In a flying fox the pulley(s), attached to the car, is fixed to the cable. The car itself is usually a two wheel pulley but can consist of anything from a simple hand grip, with the user hanging underneath, or a bucket for transporting small items to a quite elaborate construction, perhaps including a seat or a safety strap. Children's versions are usually not set up with a steep incline, so the speeds are kept relatively low, negating the need for a means of stopping.

In order to be propelled by gravity, the cable needs to be on a fairly steep slope. Even then the car will generally not travel completely to the end (although this will depend on the load), and some means of safely stopping the car at the bottom end is sometimes needed. It can be returned by several means, a line leading from the car to the uphill end being the simplest.

Professional versions of a zip-line are most typically used as an outdoor adventure activity. In contrast to "flying foxes" professional courses are usually operated at higher speeds covering much longer distances and sometimes at considerable heights. The users are physically attached to the cable by wearing a harness which attaches to a removable trolley. A helmet is required on almost all courses of any size.

Cables can be very high, starting at a height of over 30 feet (9 m), and traveling well over 1500 feet (457 m). All zip line cables have some degree of sag. The proper tensioning of a cable is important and allows the ability to tune the ride of a zip line.

Users of zip-lines must have means of stopping themselves. Typical mechanisms include:

  • Thick purpose-built leather gloves.
  • A mat or netting at the lower end of the incline.
  • An arrester system composed of springs, pulleys, counter-weights, bungee cord or other devices, which slows then stops the trolley's motion.
  • Gravity stop utilizing the inherent nature of the sag in the cable. The belly of the cable is always lower than the termination point. The amount of uphill on a zip line controls the speed at which the user arrives at the termination point.

Costa Rica is known for their Canopy Tours where a vacationer can zip through the rainforest. The zip-lines are scattered among several platforms, some as high as 130 feet.

Some smaller, indoor zip lines have also been used in commercial applications for children's recreation centers such as Jungle Quest.

Zip-lines are a common way to return participants to the ground at the end of a ropes adventure course.

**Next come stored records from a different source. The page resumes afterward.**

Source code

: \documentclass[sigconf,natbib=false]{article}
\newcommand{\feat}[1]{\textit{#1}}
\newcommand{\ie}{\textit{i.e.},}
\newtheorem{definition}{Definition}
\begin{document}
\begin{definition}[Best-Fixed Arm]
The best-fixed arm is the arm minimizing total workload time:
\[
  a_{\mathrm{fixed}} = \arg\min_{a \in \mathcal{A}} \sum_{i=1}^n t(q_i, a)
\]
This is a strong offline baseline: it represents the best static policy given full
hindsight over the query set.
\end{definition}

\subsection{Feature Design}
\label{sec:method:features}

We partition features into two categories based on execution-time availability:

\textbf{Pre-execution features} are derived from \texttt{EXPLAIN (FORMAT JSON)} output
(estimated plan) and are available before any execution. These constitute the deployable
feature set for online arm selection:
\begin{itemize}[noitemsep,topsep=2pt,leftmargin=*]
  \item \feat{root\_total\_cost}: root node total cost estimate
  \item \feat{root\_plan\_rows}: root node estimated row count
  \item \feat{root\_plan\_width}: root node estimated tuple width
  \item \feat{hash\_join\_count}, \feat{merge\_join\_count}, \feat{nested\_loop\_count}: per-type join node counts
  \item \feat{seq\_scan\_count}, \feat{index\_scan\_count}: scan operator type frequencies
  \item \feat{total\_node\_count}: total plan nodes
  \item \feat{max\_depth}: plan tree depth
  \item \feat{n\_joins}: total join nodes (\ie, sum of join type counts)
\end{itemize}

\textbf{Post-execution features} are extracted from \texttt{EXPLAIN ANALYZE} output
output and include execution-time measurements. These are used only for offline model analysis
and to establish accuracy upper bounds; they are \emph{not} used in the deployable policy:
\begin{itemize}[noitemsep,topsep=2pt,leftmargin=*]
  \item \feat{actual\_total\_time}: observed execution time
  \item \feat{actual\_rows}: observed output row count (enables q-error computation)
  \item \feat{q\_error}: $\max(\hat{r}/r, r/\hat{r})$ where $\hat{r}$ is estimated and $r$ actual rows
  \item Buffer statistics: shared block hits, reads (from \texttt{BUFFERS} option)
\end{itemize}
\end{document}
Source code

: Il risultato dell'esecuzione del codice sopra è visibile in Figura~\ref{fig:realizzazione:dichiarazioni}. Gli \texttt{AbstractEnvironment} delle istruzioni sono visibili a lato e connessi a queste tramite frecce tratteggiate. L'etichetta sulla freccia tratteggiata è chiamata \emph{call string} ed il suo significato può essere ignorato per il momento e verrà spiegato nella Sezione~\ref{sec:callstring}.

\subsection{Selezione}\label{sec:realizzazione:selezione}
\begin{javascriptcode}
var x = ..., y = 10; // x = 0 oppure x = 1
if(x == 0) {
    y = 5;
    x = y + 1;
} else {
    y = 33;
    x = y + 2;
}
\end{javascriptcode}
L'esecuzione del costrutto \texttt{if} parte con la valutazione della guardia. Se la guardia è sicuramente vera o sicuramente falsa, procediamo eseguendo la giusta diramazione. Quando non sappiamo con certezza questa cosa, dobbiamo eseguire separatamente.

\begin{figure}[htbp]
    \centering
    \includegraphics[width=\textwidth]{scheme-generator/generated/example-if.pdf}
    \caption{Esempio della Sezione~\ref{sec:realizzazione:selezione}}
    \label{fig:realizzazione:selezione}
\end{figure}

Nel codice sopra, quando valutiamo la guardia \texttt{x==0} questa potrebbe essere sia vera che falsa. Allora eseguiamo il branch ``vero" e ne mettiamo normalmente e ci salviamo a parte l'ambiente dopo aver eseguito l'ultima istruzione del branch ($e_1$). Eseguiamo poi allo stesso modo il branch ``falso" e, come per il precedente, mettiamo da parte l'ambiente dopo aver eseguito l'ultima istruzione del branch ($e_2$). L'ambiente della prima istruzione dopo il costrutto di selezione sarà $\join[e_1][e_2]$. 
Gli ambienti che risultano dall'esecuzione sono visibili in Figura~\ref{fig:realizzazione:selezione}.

In past days in the Australian outback, flying foxes were occasionally used for delivering food, cigarettes or tools to people working on the other side of an obstacle such as a gully or river. Australian troops have used them to deliver food, mail and even ammunition to forward positions in several conflicts.

Zip-lines may be dangerous devices, requiring proper knowledge of ropework.

An example of a flat ground zip-line is located in Florida at the Zipline Safari course.

Two Royal Caribbean International ships, the Oasis of the Seas and the Allure of the Seas, will both have ziplines going over the "Boardwalk" areas of the ships. Also owned by Royal Caribbean, Labadee, a private beach on the northern coast of Haiti has its own private zipline.

History - The zip-wire is not a recent invention. Referred to as "an inclined strong,"one appears in The Invisible Man by H.G Wells, published in 1897, as part of a Whit-Monday fair.